Tal vez frente al pelotón, Ambrosio Sánchez 'Ambrosini' se acordó de aquella tarde remota en que su padre lo llevó a conocer el hielo. El personaje estaba parado en la cuneta de Chiclana, cuando uno de los corredores del Garmin en la Vuelta España, Joseph Lloyd Dombrowski, un ciclista de Delaware con nombre de matemático y cara de chinorri a los que les roban la bici, cayó al suelo.
Ambrosini, arrebatado, corrió con su bañador azul, su medio pitillo en la boca y sus chanclas de playa, se subió en el aparato e hizo el ademán de pirarse a conocer mundo a pedales. «Yo me voy para Vejer, que tú estás herido», le dijo y se bajó. Después contaron en la prensa que lo que quería es robar la bici y él que no, que era de cachondeo. Si eso lo hubiera hecho María Abramovic en el Moma en lugar del gran Ambrosini en Chiclana, la prensa lo hubiera llamado 'performance', pero algún sieso tituló «Intento de robo». Qué más da. A veces en Cádiz, como en Macondo, se diría que el mundo es tan reciente que las cosas no tienen nombre.
Todo muta en Cádiz y por eso nunca decepciona. Todo es lo mismo siempre porque todo es distinto. Lo malo es cuando esperas algo y no llega. Las redes a las que arrojan emociones como a una trituradora, son especialistas en esto. He visto en Facebook a una chica que colgó una foto suya de espaldas con un sombrero y un pensamiento profundísimo sobre la incondicionalidad eterna del cariño y una amiga le respondió esto en un comentario: «Me encanta tu bañador».
Tal vez, cuando la gente cuelga en su muro que no hay decepción si no esperas nada haya pensado en la vergüenza de ver a los niños de las guerras bajo los gases lacrimógenos en las fronteras alambradas de esto que algunos llaman Europa con orgullo moribundo. Se han debido de imaginar lo que es no esperar más. En realidad, siempre se espera algo, lo mínimo. Esperanza, se llama esto. Para decepción, está escapar de Siria con tu familia y años después llegar a Europa para que te partan la cara o te disparen una bala de goma.

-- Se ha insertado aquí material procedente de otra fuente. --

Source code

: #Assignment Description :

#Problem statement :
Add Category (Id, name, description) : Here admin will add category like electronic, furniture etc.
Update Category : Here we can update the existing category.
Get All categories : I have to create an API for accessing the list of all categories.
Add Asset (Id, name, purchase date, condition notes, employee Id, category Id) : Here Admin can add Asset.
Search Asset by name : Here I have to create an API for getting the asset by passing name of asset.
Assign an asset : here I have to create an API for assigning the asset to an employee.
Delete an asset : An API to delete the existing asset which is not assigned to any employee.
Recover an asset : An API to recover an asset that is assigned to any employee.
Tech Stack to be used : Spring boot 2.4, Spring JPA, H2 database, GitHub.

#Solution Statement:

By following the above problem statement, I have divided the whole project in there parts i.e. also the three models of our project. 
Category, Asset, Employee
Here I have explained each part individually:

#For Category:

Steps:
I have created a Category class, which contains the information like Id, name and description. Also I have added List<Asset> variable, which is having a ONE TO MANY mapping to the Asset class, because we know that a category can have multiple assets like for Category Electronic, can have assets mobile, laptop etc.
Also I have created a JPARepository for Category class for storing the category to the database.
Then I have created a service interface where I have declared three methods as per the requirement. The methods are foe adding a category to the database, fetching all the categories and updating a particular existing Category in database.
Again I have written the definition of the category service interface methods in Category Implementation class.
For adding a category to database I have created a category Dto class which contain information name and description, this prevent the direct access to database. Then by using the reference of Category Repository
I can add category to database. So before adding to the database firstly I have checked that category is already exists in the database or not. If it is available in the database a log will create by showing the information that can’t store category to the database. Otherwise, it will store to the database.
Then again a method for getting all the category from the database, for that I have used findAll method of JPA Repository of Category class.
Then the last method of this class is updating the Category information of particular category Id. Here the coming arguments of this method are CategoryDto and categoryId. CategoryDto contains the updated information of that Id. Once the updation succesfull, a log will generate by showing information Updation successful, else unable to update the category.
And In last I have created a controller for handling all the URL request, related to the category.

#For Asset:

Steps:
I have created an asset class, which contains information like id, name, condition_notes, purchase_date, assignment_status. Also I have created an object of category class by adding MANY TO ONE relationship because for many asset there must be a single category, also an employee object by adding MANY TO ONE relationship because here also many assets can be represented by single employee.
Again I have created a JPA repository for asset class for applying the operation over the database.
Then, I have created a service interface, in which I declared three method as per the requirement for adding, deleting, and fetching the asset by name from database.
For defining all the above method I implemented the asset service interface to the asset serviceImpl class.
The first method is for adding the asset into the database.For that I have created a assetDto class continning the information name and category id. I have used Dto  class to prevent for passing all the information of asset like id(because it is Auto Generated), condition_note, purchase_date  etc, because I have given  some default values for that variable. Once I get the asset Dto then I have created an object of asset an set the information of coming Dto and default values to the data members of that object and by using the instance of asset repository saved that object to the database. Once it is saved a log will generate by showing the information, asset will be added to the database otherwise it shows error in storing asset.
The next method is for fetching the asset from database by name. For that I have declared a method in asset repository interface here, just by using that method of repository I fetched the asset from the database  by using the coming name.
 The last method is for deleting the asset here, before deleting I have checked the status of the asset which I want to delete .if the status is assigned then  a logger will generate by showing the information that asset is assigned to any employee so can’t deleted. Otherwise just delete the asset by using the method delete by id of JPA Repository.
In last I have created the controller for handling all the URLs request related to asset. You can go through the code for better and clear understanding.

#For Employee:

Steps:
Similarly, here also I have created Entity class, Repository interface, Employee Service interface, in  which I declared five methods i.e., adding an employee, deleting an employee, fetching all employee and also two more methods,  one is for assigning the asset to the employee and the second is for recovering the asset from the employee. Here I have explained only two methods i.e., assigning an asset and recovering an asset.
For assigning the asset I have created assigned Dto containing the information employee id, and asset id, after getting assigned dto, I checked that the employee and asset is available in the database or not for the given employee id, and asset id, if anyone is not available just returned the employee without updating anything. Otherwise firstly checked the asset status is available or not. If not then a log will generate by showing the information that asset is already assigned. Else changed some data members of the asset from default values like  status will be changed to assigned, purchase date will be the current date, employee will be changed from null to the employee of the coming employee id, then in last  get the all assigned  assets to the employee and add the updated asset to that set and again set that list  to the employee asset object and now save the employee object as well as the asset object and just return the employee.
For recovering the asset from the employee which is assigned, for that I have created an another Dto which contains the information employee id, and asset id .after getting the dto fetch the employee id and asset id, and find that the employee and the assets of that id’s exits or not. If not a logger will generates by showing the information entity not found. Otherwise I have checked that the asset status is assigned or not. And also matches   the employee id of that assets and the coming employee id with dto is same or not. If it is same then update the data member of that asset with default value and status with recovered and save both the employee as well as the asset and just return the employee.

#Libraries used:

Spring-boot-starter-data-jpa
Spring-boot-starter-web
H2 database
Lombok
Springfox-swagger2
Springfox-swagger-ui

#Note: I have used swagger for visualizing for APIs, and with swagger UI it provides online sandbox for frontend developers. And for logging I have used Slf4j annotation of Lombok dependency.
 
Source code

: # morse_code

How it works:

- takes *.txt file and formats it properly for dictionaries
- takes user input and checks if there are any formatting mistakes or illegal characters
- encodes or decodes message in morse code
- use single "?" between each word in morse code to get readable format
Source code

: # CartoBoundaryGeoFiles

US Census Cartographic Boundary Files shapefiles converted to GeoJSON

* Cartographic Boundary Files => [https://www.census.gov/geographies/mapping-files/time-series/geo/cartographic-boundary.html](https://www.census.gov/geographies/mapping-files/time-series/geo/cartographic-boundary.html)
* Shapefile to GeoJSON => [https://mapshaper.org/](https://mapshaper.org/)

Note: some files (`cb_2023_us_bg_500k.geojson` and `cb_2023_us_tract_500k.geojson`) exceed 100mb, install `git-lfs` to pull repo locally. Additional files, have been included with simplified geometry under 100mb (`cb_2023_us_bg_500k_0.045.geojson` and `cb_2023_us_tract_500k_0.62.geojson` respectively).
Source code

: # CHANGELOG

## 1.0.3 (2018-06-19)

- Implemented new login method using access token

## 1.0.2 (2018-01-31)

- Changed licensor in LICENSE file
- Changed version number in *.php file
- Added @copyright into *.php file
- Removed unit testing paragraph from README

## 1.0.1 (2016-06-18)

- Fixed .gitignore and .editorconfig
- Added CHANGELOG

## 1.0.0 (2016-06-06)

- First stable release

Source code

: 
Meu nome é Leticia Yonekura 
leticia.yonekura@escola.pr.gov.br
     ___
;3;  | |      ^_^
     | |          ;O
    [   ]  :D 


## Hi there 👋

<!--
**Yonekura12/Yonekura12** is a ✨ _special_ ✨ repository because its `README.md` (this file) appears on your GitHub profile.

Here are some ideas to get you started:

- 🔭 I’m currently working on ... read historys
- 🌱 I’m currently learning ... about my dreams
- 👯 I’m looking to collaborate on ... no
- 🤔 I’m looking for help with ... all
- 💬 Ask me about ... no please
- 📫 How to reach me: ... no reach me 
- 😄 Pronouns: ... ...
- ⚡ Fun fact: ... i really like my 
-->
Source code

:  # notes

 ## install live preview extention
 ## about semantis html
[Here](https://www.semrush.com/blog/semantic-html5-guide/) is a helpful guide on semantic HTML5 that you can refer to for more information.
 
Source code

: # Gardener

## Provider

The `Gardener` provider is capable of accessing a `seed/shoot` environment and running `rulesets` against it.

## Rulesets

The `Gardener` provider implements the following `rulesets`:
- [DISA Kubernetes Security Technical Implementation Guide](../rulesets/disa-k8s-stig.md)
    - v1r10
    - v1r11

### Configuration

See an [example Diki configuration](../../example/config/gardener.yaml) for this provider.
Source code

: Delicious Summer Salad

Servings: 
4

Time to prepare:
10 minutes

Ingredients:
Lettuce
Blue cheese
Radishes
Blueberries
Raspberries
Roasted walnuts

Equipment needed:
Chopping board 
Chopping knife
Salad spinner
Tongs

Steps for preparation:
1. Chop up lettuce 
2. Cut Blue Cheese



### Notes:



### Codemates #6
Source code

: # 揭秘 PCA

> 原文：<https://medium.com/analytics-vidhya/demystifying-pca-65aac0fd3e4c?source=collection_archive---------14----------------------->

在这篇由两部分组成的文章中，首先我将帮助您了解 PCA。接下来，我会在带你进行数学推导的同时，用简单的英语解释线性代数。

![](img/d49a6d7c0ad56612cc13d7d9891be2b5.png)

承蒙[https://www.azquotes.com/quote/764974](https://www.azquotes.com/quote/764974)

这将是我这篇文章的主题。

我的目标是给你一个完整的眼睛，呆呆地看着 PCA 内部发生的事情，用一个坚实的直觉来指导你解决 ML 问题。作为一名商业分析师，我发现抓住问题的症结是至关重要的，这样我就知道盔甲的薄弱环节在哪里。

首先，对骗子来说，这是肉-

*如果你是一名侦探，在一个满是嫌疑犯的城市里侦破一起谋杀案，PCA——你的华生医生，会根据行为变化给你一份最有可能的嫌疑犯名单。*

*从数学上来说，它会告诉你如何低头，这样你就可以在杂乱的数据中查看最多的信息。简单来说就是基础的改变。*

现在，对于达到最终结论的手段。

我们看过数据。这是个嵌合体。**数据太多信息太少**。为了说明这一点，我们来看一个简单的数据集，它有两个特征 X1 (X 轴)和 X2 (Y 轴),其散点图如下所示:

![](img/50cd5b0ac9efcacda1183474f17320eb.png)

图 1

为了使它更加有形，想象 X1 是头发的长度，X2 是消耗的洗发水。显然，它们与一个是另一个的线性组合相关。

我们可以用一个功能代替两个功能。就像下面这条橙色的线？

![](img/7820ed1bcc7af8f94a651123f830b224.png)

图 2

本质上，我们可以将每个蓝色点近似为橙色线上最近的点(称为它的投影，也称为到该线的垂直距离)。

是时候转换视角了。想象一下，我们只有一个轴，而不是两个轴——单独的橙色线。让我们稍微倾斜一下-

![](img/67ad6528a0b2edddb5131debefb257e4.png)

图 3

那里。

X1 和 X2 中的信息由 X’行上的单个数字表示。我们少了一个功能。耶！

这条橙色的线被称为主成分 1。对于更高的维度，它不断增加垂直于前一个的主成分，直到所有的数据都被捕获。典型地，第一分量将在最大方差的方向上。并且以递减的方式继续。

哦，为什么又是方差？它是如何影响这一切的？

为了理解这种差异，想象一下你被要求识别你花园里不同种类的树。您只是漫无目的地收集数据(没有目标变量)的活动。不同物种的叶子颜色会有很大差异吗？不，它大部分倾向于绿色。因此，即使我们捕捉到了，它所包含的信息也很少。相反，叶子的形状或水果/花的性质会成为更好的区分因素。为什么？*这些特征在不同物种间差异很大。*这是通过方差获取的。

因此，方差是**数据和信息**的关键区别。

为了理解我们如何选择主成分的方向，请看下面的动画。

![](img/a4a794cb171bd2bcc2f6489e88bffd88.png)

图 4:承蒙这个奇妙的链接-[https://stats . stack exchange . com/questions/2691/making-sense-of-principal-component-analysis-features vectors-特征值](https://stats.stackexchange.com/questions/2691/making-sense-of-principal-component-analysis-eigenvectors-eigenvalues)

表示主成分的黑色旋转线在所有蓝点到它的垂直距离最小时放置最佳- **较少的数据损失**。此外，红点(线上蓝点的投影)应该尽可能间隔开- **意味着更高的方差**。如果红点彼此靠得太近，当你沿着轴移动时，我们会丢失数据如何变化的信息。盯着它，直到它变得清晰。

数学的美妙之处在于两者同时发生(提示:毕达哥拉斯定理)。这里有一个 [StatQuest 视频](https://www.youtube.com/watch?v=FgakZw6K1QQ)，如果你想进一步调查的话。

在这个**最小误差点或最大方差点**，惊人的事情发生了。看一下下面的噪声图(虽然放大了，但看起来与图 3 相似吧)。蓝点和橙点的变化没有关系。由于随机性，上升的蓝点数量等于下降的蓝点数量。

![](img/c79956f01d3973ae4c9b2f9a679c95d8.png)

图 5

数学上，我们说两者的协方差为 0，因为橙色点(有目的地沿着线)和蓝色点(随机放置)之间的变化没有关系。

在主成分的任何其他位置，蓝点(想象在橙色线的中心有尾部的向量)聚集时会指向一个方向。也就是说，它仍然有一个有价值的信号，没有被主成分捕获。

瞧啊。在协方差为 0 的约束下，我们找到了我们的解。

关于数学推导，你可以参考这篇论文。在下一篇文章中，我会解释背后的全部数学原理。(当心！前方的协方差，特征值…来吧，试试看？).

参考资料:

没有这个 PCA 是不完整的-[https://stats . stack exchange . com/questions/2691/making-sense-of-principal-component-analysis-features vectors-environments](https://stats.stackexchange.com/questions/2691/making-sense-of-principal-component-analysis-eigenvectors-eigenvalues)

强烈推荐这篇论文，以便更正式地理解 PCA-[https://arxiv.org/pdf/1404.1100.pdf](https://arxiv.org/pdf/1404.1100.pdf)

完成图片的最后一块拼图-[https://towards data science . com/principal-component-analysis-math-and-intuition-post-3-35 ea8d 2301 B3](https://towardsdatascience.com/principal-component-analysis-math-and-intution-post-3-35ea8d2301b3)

De esto en España sabemos algo. Tan débiles con el fuerte y tan fuertes con el débil, consideramos que el pelotazo al que se ahoga o el empujón al desesperado son aceptables porque el ahogado y el refugiado proceden de otro mundo en el que esas cosas, ya sabes, chico, pasan. Como si fueran otra especie, o animales, pero no cualquiera. Dos mil muertos en el fondo del Mediterráneo. Quién fuera el león Cecil, o perro abandonado, o toro para que alguien le defienda.
Somos capaces de donde debiera haber agua potable, ropas y abrazos, poner porras y muros, frente a los que se apalean tipos torturados que han cruzado el mar a nado con los brazos llenos de niños, de esos niños viejos de miradas apagadas y grises ceniza que merecen juguetes, bocadillos e infancia lo mismo que los suyos de usted, o que los míos.
En esto no tenemos parangón. Tal vez el fin de los imperios esté aquí, en la funesta y obscena escala de valores, y no en la caída de las bolsas. Si Europa no es capaz de responder a esto como pueblo, digan entonces qué puñetas somos.